> **About this task**
For the entries that follow, restate word for word the line containing "b) En cherchant", the line containing "- Les *routeurs*", and every line that lies between them.

*** Opening Input data ***

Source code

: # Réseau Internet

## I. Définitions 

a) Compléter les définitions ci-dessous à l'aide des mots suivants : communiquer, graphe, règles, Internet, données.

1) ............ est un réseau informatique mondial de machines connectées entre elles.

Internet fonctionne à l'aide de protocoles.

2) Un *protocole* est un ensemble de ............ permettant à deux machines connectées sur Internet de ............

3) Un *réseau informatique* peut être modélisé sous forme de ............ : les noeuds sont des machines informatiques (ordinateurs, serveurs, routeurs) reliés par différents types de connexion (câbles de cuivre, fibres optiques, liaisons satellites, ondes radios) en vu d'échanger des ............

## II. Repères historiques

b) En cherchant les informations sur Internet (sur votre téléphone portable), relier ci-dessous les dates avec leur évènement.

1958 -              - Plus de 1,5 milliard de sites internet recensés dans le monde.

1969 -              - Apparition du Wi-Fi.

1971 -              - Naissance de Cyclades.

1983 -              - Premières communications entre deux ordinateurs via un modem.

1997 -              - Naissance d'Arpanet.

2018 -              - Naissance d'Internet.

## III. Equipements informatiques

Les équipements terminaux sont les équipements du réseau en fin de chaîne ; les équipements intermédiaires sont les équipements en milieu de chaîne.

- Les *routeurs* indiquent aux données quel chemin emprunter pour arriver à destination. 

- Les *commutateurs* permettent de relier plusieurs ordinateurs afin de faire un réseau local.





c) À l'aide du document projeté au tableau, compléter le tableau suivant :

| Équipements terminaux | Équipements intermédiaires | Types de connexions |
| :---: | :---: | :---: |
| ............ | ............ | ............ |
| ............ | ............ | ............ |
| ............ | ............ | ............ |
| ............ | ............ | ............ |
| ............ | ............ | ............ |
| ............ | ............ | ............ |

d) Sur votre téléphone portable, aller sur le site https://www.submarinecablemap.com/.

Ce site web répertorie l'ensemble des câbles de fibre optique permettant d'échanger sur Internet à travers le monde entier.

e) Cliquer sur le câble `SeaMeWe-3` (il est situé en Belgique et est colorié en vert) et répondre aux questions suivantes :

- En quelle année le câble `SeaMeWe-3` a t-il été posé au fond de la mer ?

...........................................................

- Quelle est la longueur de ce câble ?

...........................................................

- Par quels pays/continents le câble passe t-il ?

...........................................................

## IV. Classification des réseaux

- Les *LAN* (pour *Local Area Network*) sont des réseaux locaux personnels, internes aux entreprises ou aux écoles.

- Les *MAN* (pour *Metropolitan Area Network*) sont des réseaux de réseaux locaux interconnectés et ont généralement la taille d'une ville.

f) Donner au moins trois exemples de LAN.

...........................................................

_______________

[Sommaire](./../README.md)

*** Closing Input data ***

> **Response to this exercise**
b) En cherchant les informations sur Internet (sur votre téléphone portable), relier ci-dessous les dates avec leur évènement.

1958 -              - Plus de 1,5 milliard de sites internet recensés dans le monde.

1969 -              - Apparition du Wi-Fi.

1971 -              - Naissance de Cyclades.

1983 -              - Premières communications entre deux ordinateurs via un modem.

1997 -              - Naissance d'Arpanet.

2018 -              - Naissance d'Internet.

## III. Equipements informatiques

Les équipements terminaux sont les équipements du réseau en fin de chaîne ; les équipements intermédiaires sont les équipements en milieu de chaîne.

- Les *routeurs* indiquent aux données quel chemin emprunter pour arriver à destination. 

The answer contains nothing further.